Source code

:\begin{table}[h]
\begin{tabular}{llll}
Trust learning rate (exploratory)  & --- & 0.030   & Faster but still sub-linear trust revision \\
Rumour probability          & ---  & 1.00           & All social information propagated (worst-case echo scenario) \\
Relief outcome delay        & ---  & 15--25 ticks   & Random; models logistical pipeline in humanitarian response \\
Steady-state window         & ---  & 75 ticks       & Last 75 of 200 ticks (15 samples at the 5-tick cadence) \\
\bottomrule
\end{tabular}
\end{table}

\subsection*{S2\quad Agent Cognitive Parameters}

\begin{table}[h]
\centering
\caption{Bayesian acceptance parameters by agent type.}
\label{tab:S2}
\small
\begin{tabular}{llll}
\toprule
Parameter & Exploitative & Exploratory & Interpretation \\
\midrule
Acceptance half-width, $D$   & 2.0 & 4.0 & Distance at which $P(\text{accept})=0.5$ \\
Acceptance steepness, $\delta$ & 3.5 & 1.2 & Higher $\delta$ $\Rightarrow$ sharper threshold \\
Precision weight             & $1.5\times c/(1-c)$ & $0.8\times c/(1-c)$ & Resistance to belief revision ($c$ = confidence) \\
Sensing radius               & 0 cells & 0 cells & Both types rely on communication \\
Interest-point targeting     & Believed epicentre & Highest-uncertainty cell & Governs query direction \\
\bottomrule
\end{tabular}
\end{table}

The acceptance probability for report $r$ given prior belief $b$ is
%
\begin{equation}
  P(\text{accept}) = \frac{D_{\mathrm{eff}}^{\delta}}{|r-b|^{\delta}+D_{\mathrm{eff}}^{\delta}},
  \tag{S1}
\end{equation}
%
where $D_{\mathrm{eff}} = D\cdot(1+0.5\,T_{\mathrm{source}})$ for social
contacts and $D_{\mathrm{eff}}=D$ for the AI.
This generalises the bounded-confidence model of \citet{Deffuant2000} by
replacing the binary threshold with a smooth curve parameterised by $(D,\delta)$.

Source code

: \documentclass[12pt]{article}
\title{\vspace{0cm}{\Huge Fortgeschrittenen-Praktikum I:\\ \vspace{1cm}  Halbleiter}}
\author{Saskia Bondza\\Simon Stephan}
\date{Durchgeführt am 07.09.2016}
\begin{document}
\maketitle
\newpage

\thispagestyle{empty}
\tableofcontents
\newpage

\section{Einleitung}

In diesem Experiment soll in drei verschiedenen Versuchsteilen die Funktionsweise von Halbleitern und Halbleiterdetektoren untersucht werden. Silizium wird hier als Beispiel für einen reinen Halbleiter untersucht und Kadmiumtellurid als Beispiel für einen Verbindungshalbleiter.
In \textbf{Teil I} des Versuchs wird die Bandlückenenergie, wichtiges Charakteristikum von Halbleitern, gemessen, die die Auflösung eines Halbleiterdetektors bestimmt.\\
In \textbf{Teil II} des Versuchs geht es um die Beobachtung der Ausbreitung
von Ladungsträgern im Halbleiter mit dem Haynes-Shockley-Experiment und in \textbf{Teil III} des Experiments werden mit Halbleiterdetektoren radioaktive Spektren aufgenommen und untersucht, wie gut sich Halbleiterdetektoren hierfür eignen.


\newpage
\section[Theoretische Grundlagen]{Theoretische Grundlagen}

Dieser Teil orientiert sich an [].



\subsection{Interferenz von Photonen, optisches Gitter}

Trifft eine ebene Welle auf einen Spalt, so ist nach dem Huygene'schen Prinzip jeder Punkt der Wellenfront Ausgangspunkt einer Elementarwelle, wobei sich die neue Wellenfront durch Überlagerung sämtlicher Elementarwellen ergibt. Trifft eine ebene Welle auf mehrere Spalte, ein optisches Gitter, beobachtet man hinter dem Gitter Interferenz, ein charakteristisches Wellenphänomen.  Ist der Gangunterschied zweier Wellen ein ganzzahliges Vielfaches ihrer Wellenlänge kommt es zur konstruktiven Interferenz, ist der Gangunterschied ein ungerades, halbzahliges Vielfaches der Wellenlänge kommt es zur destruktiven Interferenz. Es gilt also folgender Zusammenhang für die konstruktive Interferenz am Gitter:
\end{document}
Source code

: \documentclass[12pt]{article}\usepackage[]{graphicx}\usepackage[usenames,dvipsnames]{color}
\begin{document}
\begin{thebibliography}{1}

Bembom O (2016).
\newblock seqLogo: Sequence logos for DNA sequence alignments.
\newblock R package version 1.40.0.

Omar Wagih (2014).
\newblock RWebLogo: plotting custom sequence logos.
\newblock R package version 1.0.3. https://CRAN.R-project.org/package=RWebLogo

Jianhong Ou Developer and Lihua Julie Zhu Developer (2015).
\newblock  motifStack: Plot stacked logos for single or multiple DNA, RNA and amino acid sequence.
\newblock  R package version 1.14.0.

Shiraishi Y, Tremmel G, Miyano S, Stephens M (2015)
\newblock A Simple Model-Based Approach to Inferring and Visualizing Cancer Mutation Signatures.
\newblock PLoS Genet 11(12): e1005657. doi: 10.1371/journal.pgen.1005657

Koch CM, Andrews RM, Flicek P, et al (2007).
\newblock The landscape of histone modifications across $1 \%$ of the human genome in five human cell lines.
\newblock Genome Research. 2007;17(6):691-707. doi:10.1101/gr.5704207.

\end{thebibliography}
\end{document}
____
PROBLEM TO WORK ON
Transcribe all of the entries without alteration.

RESULT OF THE EXERCISE
Source code

:\begin{table}[h]
\begin{tabular}{llll}
Trust learning rate (exploratory)  & --- & 0.030   & Faster but still sub-linear trust revision \\
Rumour probability          & ---  & 1.00           & All social information propagated (worst-case echo scenario) \\
Relief outcome delay        & ---  & 15--25 ticks   & Random; models logistical pipeline in humanitarian response \\
Steady-state window         & ---  & 75 ticks       & Last 75 of 200 ticks (15 samples at the 5-tick cadence) \\
\bottomrule
\end{tabular}
\end{table}

\subsection*{S2\quad Agent Cognitive Parameters}

\begin{table}[h]
\centering
\caption{Bayesian acceptance parameters by agent type.}
\label{tab:S2}
\small
\begin{tabular}{llll}
\toprule
Parameter & Exploitative & Exploratory & Interpretation \\
\midrule
Acceptance half-width, $D$   & 2.0 & 4.0 & Distance at which $P(\text{accept})=0.5$ \\
Acceptance steepness, $\delta$ & 3.5 & 1.2 & Higher $\delta$ $\Rightarrow$ sharper threshold \\
Precision weight             & $1.5\times c/(1-c)$ & $0.8\times c/(1-c)$ & Resistance to belief revision ($c$ = confidence) \\
Sensing radius               & 0 cells & 0 cells & Both types rely on communication \\
Interest-point targeting     & Believed epicentre & Highest-uncertainty cell & Governs query direction \\
\bottomrule
\end{tabular}
\end{table}

The acceptance probability for report $r$ given prior belief $b$ is
%
\begin{equation}
  P(\text{accept}) = \frac{D_{\mathrm{eff}}^{\delta}}{|r-b|^{\delta}+D_{\mathrm{eff}}^{\delta}},
  \tag{S1}
\end{equation}
%
where $D_{\mathrm{eff}} = D\cdot(1+0.5\,T_{\mathrm{source}})$ for social
contacts and $D_{\mathrm{eff}}=D$ for the AI.
This generalises the bounded-confidence model of \citet{Deffuant2000} by
replacing the binary threshold with a smooth curve parameterised by $(D,\delta)$.

Source code

: \documentclass[12pt]{article}
\title{\vspace{0cm}{\Huge Fortgeschrittenen-Praktikum I:\\ \vspace{1cm}  Halbleiter}}
\author{Saskia Bondza\\Simon Stephan}
\date{Durchgeführt am 07.09.2016}
\begin{document}
\maketitle
\newpage

\thispagestyle{empty}
\tableofcontents
\newpage

\section{Einleitung}

In diesem Experiment soll in drei verschiedenen Versuchsteilen die Funktionsweise von Halbleitern und Halbleiterdetektoren untersucht werden. Silizium wird hier als Beispiel für einen reinen Halbleiter untersucht und Kadmiumtellurid als Beispiel für einen Verbindungshalbleiter.
In \textbf{Teil I} des Versuchs wird die Bandlückenenergie, wichtiges Charakteristikum von Halbleitern, gemessen, die die Auflösung eines Halbleiterdetektors bestimmt.\\
In \textbf{Teil II} des Versuchs geht es um die Beobachtung der Ausbreitung
von Ladungsträgern im Halbleiter mit dem Haynes-Shockley-Experiment und in \textbf{Teil III} des Experiments werden mit Halbleiterdetektoren radioaktive Spektren aufgenommen und untersucht, wie gut sich Halbleiterdetektoren hierfür eignen.


\newpage
\section[Theoretische Grundlagen]{Theoretische Grundlagen}

Dieser Teil orientiert sich an [].



\subsection{Interferenz von Photonen, optisches Gitter}

Trifft eine ebene Welle auf einen Spalt, so ist nach dem Huygene'schen Prinzip jeder Punkt der Wellenfront Ausgangspunkt einer Elementarwelle, wobei sich die neue Wellenfront durch Überlagerung sämtlicher Elementarwellen ergibt. Trifft eine ebene Welle auf mehrere Spalte, ein optisches Gitter, beobachtet man hinter dem Gitter Interferenz, ein charakteristisches Wellenphänomen.  Ist der Gangunterschied zweier Wellen ein ganzzahliges Vielfaches ihrer Wellenlänge kommt es zur konstruktiven Interferenz, ist der Gangunterschied ein ungerades, halbzahliges Vielfaches der Wellenlänge kommt es zur destruktiven Interferenz. Es gilt also folgender Zusammenhang für die konstruktive Interferenz am Gitter:
\end{document}
Source code

: \documentclass[12pt]{article}\usepackage[]{graphicx}\usepackage[usenames,dvipsnames]{color}
\begin{document}
\begin{thebibliography}{1}

Bembom O (2016).
\newblock seqLogo: Sequence logos for DNA sequence alignments.
\newblock R package version 1.40.0.

Omar Wagih (2014).
\newblock RWebLogo: plotting custom sequence logos.
\newblock R package version 1.0.3. https://CRAN.R-project.org/package=RWebLogo

Jianhong Ou Developer and Lihua Julie Zhu Developer (2015).
\newblock  motifStack: Plot stacked logos for single or multiple DNA, RNA and amino acid sequence.
\newblock  R package version 1.14.0.

Shiraishi Y, Tremmel G, Miyano S, Stephens M (2015)
\newblock A Simple Model-Based Approach to Inferring and Visualizing Cancer Mutation Signatures.
\newblock PLoS Genet 11(12): e1005657. doi: 10.1371/journal.pgen.1005657

Koch CM, Andrews RM, Flicek P, et al (2007).
\newblock The landscape of histone modifications across $1 \%$ of the human genome in five human cell lines.
\newblock Genome Research. 2007;17(6):691-707. doi:10.1101/gr.5704207.

\end{thebibliography}
\end{document}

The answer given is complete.